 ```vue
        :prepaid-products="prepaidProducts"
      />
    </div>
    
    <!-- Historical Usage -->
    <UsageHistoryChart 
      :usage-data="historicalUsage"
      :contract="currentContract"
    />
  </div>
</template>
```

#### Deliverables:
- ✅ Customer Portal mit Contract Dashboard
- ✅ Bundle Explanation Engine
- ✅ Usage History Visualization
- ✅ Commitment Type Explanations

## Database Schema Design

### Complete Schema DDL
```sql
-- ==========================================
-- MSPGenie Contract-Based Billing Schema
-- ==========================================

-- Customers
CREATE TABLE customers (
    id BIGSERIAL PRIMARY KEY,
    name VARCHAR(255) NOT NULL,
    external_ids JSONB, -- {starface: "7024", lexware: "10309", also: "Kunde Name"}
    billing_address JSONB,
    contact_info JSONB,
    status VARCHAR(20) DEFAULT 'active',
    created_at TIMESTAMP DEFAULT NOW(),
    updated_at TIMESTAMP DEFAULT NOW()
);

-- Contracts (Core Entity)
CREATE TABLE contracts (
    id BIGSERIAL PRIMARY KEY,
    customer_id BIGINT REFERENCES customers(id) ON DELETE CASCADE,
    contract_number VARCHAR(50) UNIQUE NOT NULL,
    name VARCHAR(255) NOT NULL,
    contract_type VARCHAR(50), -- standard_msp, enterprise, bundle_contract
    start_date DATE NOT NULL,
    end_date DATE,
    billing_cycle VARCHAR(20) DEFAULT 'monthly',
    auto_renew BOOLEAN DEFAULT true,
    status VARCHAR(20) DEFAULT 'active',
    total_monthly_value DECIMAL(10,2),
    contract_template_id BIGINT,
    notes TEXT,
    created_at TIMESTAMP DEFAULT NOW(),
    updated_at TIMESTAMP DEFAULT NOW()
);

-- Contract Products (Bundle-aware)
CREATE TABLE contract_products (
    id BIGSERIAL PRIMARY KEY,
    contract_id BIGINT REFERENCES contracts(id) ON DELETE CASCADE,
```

---

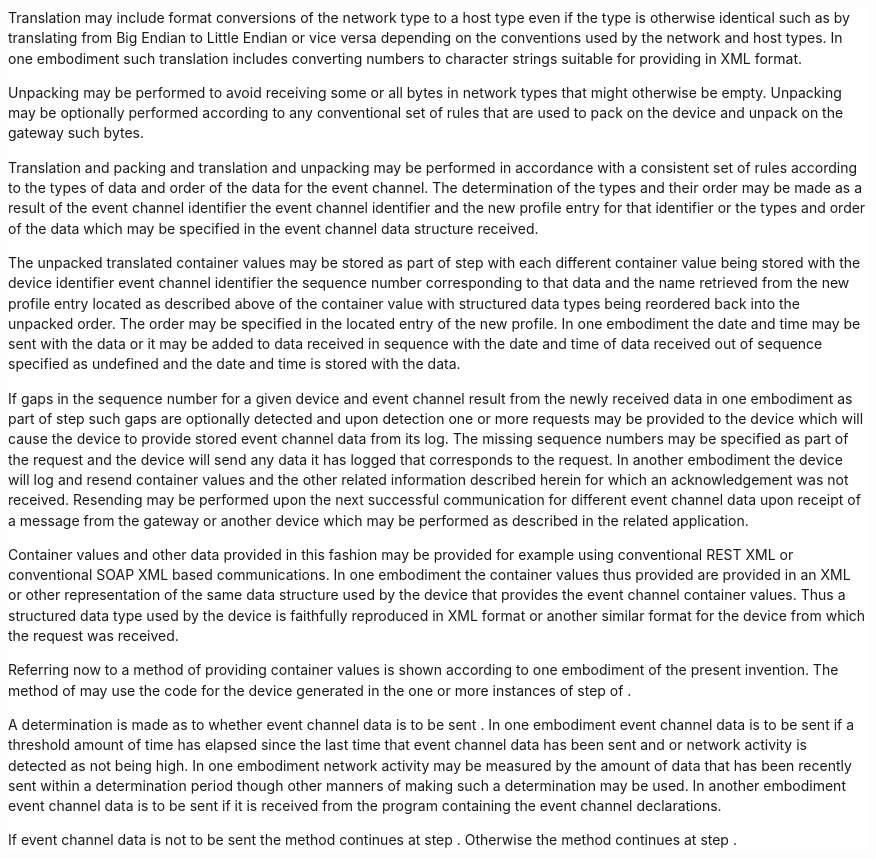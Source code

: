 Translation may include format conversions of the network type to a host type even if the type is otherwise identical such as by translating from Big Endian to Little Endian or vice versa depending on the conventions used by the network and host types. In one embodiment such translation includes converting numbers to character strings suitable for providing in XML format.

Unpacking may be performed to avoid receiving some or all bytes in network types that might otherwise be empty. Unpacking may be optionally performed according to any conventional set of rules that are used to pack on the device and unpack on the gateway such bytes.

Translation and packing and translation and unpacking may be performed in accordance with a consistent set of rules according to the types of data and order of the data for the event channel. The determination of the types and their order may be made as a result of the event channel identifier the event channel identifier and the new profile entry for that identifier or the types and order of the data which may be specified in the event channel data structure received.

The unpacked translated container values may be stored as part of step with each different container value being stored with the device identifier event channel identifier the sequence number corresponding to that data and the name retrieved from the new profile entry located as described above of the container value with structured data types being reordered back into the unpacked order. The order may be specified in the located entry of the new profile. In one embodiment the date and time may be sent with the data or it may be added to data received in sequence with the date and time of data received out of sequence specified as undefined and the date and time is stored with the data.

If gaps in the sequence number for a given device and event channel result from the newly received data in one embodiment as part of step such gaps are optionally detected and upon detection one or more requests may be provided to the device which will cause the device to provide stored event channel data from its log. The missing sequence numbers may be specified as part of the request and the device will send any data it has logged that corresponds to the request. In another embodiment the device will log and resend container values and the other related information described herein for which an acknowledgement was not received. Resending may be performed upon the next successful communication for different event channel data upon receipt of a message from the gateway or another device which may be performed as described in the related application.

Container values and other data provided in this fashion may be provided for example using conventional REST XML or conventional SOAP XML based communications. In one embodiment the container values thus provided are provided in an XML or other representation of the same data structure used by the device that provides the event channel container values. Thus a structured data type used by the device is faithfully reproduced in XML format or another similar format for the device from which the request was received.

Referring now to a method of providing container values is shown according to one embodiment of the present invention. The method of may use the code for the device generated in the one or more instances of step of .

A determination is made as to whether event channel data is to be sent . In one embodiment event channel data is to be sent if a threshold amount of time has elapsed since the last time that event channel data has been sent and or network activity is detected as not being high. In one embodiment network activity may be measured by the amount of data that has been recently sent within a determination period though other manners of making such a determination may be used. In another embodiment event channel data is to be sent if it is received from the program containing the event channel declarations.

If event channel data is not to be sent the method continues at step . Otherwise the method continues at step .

---

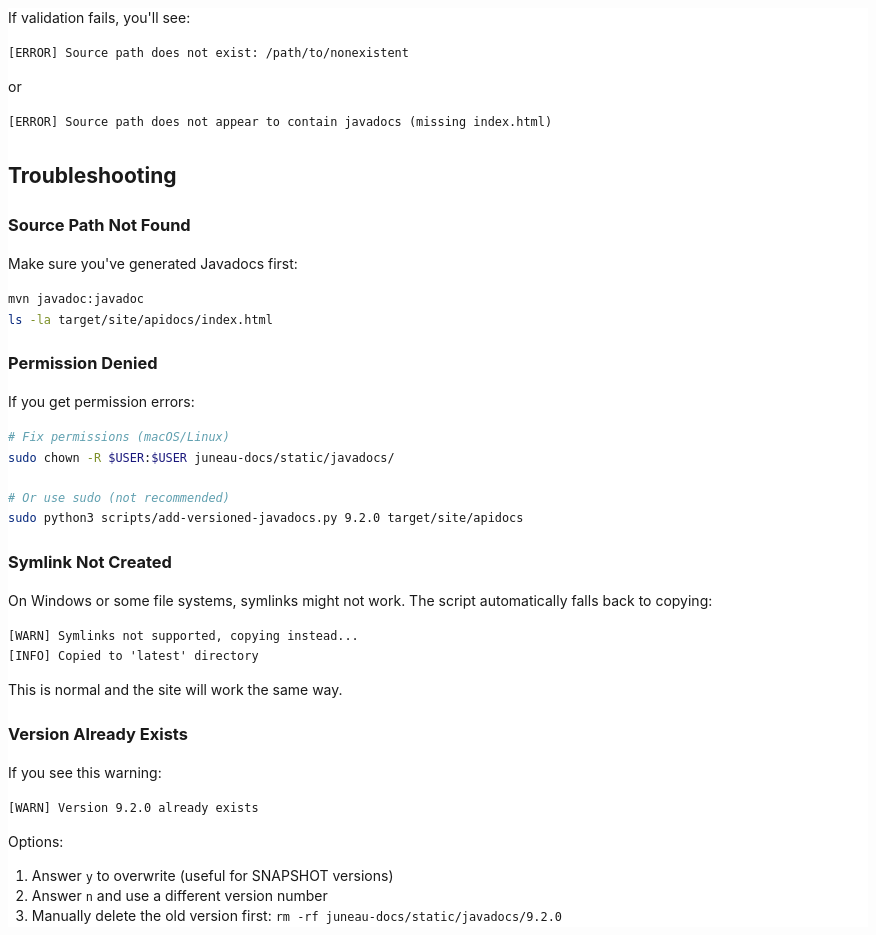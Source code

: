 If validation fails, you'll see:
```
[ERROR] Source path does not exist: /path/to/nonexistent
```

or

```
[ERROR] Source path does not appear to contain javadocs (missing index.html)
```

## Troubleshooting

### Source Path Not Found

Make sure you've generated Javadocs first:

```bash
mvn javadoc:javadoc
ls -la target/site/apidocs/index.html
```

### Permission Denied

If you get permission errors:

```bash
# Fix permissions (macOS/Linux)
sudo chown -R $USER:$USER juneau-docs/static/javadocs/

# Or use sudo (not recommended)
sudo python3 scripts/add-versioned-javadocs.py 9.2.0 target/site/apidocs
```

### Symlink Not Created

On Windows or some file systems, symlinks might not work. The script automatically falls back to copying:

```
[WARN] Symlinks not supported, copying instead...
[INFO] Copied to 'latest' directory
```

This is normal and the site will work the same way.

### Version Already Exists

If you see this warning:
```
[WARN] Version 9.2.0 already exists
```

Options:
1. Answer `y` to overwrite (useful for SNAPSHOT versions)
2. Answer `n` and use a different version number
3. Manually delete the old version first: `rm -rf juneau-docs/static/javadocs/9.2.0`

What to work on:
Go through the entries and copy each line holding the string "numbers".

The answer:
: Translation may include format conversions of the network type to a host type even if the type is otherwise identical such as by translating from Big Endian to Little Endian or vice versa depending on the conventions used by the network and host types. In one embodiment such translation includes converting numbers to character strings suitable for providing in XML format.
If gaps in the sequence number for a given device and event channel result from the newly received data in one embodiment as part of step such gaps are optionally detected and upon detection one or more requests may be provided to the device which will cause the device to provide stored event channel data from its log. The missing sequence numbers may be specified as part of the request and the device will send any data it has logged that corresponds to the request. In another embodiment the device will log and resend container values and the other related information described herein for which an acknowledgement was not received. Resending may be performed upon the next successful communication for different event channel data upon receipt of a message from the gateway or another device which may be performed as described in the related application.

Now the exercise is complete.